The Fund categorizes the inputs to valuation techniques used to value its investments into a disclosure hierarchy consisting of three levels as shown below:
Level 1 - quoted prices in active markets for identical investments
Level 2 - other significant observable inputs (including quoted prices for similar investments, interest rates, prepayment speeds, etc.)
Level 3 - unobservable inputs (including the Fund's own assumptions based on the best information available)

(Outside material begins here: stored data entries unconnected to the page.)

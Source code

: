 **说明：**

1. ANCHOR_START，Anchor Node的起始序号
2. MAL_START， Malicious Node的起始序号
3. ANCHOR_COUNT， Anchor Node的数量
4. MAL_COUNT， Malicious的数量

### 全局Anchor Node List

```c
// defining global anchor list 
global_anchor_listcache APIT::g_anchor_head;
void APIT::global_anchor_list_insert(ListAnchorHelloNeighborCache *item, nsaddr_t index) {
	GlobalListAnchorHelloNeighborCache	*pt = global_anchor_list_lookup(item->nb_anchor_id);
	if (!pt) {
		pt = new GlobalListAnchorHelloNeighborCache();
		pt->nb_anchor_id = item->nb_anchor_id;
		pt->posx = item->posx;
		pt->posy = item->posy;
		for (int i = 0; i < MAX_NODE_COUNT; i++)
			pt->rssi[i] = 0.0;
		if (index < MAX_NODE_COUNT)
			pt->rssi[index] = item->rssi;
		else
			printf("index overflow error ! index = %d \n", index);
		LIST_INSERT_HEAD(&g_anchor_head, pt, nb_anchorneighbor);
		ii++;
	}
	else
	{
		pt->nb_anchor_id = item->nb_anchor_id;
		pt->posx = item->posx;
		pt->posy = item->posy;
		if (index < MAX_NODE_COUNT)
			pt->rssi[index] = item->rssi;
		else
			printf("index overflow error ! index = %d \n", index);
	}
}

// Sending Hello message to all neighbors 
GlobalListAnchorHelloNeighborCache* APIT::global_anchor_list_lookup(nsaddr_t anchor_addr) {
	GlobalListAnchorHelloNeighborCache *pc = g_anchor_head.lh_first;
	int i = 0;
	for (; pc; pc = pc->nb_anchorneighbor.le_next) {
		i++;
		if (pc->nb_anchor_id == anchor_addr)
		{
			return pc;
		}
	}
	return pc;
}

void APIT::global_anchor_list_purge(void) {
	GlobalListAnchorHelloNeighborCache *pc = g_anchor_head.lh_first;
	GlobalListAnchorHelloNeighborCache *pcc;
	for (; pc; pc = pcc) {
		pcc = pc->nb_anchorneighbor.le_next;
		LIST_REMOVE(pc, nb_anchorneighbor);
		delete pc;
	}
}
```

Valuation techniques used to value the Fund's investments by major category are as follows:
Debt securities, including restricted securities, are valued based on evaluated prices received from third party pricing vendors or from brokers who make markets in such securities. For corporate bonds, foreign government and government agency obligations, municipal securities and U.S. government and government agency obligations, pricing vendors utilize matrix pricing which considers yield or price of bonds of comparable quality, coupon, maturity and type as well as broker-supplied prices and are generally categorized as Level 2 in the hierarchy. For asset backed securities, collateralized mortgage obligations, commercial mortgage securities and U.S. government agency mortgage securities, pricing vendors utilize matrix pricing which considers prepayment speed assumptions, attributes of the collateral, yield or price of bonds of comparable quality, coupon, maturity and type as well as broker-supplied prices and, accordingly, such securities are generally categorized as Level 2 in the hierarchy. Brokers which make markets in asset backed securities, collateralized mortgage obligations and commercial mortgage securities may also consider such factors as the structure of the issue, cash flow assumptions, the value of underlying assets as well as any guarantees. Swaps are marked-to-market daily based on valuations from third party pricing vendors or broker-supplied valuations. Pricing vendors utilize matrix pricing which considers comparisons to interest rate curves, credit spread curves, default possibilities and recovery rates and, as a result, swaps are generally categorized as Level 2 in the hierarchy. When independent prices are unavailable or unreliable, debt securities and swaps may be valued utilizing pricing methodologies which consider similar factors that would be used by third party pricing vendors. These are generally categorized as Level 2 in the hierarchy but may be Level 3 depending on the circumstances.
Semiannual Report
3. Significant Accounting Policies - continued
Security Valuation - continued
Investments in open-end mutual funds, including other Fidelity Central Funds, are valued at their closing net asset value each business day and are categorized as Level 1 in the hierarchy.
Changes in valuation techniques may result in transfers in or out of an assigned level within the disclosure hierarchy. The aggregate value of investments by input level, as of June 30, 2012 for the Fund's investments, is included at the end of the Fund's Schedule of Investments.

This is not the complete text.